Québec repousse Mine Arnaud

Le rapport du BAPE constatait « l’absence d’un consensus social et la polarisation de la population » de Sept-Îles autour du projet.
Photo: Alexandre Shields Le Devoir Le rapport du BAPE constatait « l’absence d’un consensus social et la polarisation de la population » de Sept-Îles autour du projet.

Sans partenaire financier pour l’exploitation de Mine Arnaud et sans acheteur pour la production, le gouvernement Couillard est forcé de repousser le démarrage de ce projet de 850 millions de dollars. Investissement Québeca même mandaté une firme internationale pour tenter de trouver des investisseurs pour ce projet phare de la relance du Plan Nord.

« Investissement Québec croit fermement en la poursuite du projet Mine Arnaud, dans lequel elle demeure significativement engagée.
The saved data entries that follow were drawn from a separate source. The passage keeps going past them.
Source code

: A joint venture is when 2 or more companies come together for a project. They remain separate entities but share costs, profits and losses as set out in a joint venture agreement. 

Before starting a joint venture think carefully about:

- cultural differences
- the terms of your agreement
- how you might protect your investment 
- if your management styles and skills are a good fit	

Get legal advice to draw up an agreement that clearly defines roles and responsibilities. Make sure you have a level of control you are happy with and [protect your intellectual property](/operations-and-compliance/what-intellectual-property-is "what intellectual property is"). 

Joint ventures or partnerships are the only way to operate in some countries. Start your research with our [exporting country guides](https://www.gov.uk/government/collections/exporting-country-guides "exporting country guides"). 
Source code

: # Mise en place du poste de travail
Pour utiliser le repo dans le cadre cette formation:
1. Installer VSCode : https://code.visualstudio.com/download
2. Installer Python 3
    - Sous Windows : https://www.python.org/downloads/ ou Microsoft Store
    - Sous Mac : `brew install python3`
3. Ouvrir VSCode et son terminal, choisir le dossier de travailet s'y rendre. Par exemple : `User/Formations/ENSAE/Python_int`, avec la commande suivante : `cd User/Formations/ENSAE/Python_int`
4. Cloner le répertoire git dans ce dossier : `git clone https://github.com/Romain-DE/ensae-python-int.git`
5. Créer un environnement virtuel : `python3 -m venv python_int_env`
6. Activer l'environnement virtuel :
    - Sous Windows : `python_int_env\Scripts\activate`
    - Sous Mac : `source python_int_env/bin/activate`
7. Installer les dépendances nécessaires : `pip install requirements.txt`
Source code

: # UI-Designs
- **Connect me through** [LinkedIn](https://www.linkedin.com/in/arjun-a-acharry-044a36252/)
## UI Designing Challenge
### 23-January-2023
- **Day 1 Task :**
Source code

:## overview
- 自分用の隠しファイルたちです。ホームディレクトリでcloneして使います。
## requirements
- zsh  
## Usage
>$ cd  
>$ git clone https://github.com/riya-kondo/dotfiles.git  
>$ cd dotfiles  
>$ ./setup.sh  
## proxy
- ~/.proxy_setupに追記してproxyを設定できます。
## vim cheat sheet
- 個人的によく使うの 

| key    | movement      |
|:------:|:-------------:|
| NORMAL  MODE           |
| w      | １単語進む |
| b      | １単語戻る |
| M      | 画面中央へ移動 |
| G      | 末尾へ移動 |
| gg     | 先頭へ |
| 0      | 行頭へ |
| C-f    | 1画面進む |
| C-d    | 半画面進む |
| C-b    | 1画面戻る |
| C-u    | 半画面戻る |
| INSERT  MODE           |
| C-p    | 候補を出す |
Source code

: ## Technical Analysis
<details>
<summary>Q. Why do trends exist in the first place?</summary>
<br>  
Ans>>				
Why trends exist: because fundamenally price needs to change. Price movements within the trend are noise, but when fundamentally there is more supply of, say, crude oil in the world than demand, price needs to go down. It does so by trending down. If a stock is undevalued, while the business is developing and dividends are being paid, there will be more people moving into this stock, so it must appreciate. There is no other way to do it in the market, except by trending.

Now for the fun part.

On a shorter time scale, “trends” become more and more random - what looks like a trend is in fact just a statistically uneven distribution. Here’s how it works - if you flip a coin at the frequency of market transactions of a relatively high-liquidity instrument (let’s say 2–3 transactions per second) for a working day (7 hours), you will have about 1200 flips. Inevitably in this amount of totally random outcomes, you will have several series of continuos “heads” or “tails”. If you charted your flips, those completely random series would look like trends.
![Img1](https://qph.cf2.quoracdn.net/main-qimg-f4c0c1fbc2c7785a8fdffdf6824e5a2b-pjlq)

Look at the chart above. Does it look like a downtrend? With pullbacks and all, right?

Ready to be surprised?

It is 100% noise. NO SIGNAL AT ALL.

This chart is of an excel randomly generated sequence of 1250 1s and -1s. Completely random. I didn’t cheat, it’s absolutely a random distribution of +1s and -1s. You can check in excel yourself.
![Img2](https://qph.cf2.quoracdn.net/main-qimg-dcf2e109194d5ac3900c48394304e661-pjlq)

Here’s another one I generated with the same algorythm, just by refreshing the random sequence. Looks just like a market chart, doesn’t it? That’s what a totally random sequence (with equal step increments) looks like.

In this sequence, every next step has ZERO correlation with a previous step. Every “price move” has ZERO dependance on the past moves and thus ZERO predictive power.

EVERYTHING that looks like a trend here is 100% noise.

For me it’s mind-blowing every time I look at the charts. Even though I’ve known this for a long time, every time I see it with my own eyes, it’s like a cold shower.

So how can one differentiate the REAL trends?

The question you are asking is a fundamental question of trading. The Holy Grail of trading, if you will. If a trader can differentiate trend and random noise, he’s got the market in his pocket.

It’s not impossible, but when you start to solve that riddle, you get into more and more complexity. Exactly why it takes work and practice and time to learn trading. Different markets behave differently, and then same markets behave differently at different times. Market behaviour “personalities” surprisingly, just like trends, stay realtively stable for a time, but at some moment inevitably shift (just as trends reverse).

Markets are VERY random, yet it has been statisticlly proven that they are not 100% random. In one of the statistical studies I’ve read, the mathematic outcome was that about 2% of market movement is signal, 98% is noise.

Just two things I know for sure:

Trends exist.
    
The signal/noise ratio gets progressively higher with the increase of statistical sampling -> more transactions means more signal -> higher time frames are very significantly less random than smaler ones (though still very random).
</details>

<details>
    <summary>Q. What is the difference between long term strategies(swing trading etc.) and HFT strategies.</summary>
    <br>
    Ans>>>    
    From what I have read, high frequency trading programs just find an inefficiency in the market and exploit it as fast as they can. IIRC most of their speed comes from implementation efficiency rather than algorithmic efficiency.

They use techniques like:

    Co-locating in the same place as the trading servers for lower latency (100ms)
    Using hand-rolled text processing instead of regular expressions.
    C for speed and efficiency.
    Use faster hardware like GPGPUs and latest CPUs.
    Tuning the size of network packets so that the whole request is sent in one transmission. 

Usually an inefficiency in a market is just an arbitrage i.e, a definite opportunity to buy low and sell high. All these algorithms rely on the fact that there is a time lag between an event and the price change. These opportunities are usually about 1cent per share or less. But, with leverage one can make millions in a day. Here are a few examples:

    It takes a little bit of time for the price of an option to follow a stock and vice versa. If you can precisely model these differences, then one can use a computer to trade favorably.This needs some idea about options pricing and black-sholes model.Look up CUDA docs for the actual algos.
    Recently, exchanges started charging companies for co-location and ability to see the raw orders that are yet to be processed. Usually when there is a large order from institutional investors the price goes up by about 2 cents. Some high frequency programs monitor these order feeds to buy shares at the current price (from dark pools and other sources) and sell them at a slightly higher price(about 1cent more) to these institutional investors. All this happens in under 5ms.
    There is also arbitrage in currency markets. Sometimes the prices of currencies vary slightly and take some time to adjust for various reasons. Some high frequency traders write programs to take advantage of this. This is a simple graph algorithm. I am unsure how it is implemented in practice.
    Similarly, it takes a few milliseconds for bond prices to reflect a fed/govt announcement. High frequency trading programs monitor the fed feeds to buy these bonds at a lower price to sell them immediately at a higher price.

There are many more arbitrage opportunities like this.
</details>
Toutefois, à la suite d’une décision de son partenaire Yara International de limiter sa participation future, elle doit concentrer ses efforts sur la recherche de partenaires stratégiques et opérationnels », a admis la société d’État par voie de communiqué, jeudi.
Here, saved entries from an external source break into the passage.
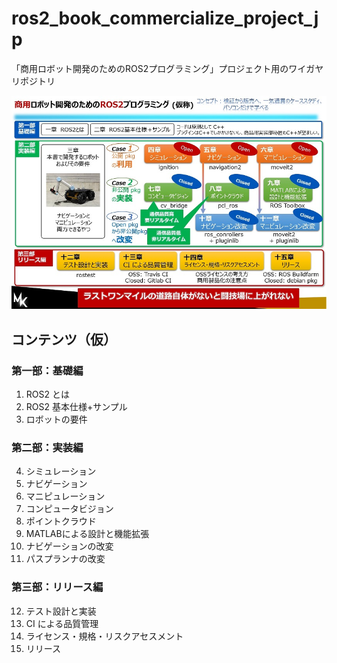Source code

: # ros2_book_commercialize_project_jp
「商用ロボット開発のためのROS2プログラミング」プロジェクト用のワイガヤリポジトリ

![concept](.fig/concept.jpg)

## コンテンツ（仮）
### 第一部：基礎編
1. ROS2 とは
2. ROS2 基本仕様+サンプル
3. ロボットの要件
### 第二部：実装編
4. シミュレーション
5. ナビゲーション
6. マニピュレーション
7. コンピュータビジョン
8. ポイントクラウド
9. MATLABによる設計と機能拡張
10. ナビゲーションの改変
11. パスプランナの改変
### 第三部：リリース編
12. テスト設計と実装
13. CI による品質管理
14. ライセンス・規格・リスクアセスメント
15. リリース
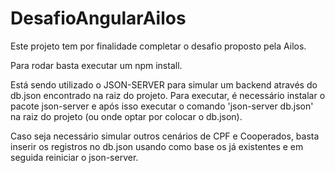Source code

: # DesafioAngularAilos

Este projeto tem por finalidade completar o desafio proposto pela Ailos.

Para rodar basta executar um npm install.

Está sendo utilizado o JSON-SERVER para simular um backend através do db.json encontrado na raiz do projeto. Para executar, é necessário instalar o pacote json-server e após isso executar o comando 'json-server db.json' na raiz do projeto (ou onde optar por colocar o db.json).

Caso seja necessário simular outros cenários de CPF e Cooperados, basta inserir os registros no db.json usando como base os já existentes e em seguida reiniciar o json-server.
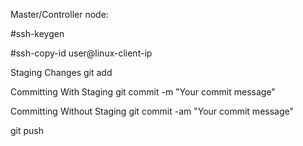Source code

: Master/Controller node:

#ssh-keygen

#ssh-copy-id user@linux-client-ip

Staging Changes
git add <filename>

Committing With Staging
git commit -m "Your commit message"


Committing Without Staging
git commit -am "Your commit message"

git push

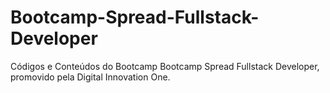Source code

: # Bootcamp-Spread-Fullstack-Developer
Códigos e Conteúdos do Bootcamp Bootcamp Spread Fullstack Developer, promovido pela Digital Innovation One.
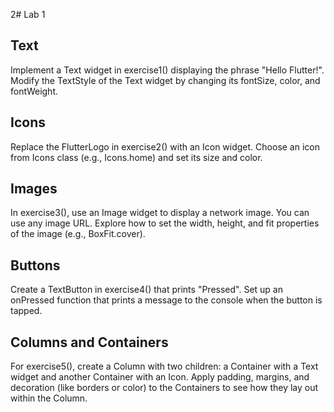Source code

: 2# Lab 1

## Text

Implement a Text widget in exercise1() displaying the phrase "Hello Flutter!".
Modify the TextStyle of the Text widget by changing its fontSize, color, and fontWeight.

## Icons

Replace the FlutterLogo in exercise2() with an Icon widget.
Choose an icon from Icons class (e.g., Icons.home) and set its size and color.

## Images

In exercise3(), use an Image widget to display a network image. You can use any image URL.
Explore how to set the width, height, and fit properties of the image (e.g., BoxFit.cover).

## Buttons

Create a TextButton in exercise4() that prints "Pressed".
Set up an onPressed function that prints a message to the console when the button is tapped.


## Columns and Containers

For exercise5(), create a Column with two children: a Container with a Text widget and another Container with an Icon.
Apply padding, margins, and decoration (like borders or color) to the Containers to see how they lay out within the Column.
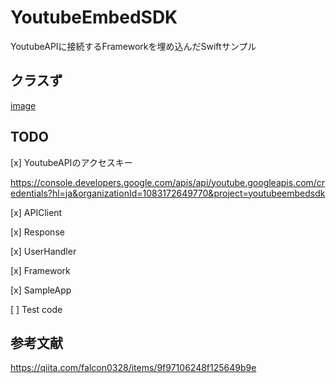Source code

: # YoutubeEmbedSDK
YoutubeAPIに接続するFrameworkを埋め込んだSwiftサンプル


## クラスず

[image](https://qiita-user-contents.imgix.net/https%3A%2F%2Fqiita-image-store.s3.amazonaws.com%2F0%2F146605%2F37849954-4f9b-bb8e-1bb7-94791249ef80.png?ixlib=rb-1.2.2&auto=format&gif-q=60&q=75&s=4b0f92a2a55197f40d821a27e4c036b3)

## TODO
[x] YoutubeAPIのアクセスキー

https://console.developers.google.com/apis/api/youtube.googleapis.com/credentials?hl=ja&organizationId=1083172649770&project=youtubeembedsdk

[x] APIClient

[x] Response

[x] UserHandler

[x] Framework

[x] SampleApp

[ ] Test code




## 参考文献
https://qiita.com/falcon0328/items/9f97106248f125649b9e
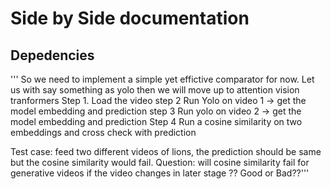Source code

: # Side by Side documentation

## Depedencies

''' So we need to implement a simple yet effictive comparator for now.
Let us with say something as yolo then we will move up to attention vision tranformers
Step 1. Load the video 
step 2 Run Yolo on video 1 -> get the model embedding and prediction 
step 3 Run yolo on video 2 -> get the model embedding and prediction
Step 4 Run a cosine similarity on two embeddings and cross check with prediction

Test case: feed two different videos of lions, the prediction should be same but the cosine similarity would fail.
Question: will cosine similarity fail for generative videos if the video changes in later stage ?? Good or Bad??'''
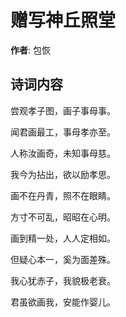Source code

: # 赠写神丘照堂

**作者**: 包恢

## 诗词内容

尝观孝子图，画子事母事。

闻君画最工，事母孝亦至。

人称汝画奇，未知事母慈。

我今为拈出，欲以励孝思。

画不在丹青，照不在眼睛。

方寸不可乱，昭昭在心明。

画到精一处，人人定相如。

但疑心本一，奚为面差殊。

我心犹赤子，我貌极老衰。

君虽欲画我，安能作婴儿。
Investissement Québec n’a pas donné de détails sur la réduction de la participation de Yara, une entreprise norvégienne qui s’était engagée au départ à acheter toute la production de Mine Arnaud, en plus d’y investir 120 millions de dollars. Le Devoir révélait toutefois la semaine dernière que la multinationale, qui a déjà été reconnue coupable de corruption en Libye, était maintenant disposée à acheter seulement 40 % à 50 % de la production.

Or, l’imposante mine à ciel ouvert doit produire, pendant 31 ans, un maximum de 1,25 million de tonnes de concentré d’apatite chaque année. Cela signifie que le promoteur devra trouver un nouvel acheteur pour acquérir, au maximum, entre 625 000 et 750 000 tonnes chaque année. En plus de la recherche de clients, Investissement Québec doit aussi trouver un partenaire prêt à injecter au minimum 160 millions de dollars dans Mine Arnaud, mais aussi à exploiter la mine de Sept-Îles. En théorie, la participation de Québec doit se limiter à 120 millions de dollars de fonds publics.

Firme mandatée

 

Sept mois après avoir annoncé en grande pompe Mine Arnaud, le projet se bute donc à de sérieuses embûches financières. Signe des difficultés du gouvernement Couillard, une « firme internationale » a été mandatée pour aider Investissement Québec dans ses recherches. La société d’État a toutefois refusé de préciser au Devoir le nom de l’entreprise, en raison d’un « contrat de confidentialité ».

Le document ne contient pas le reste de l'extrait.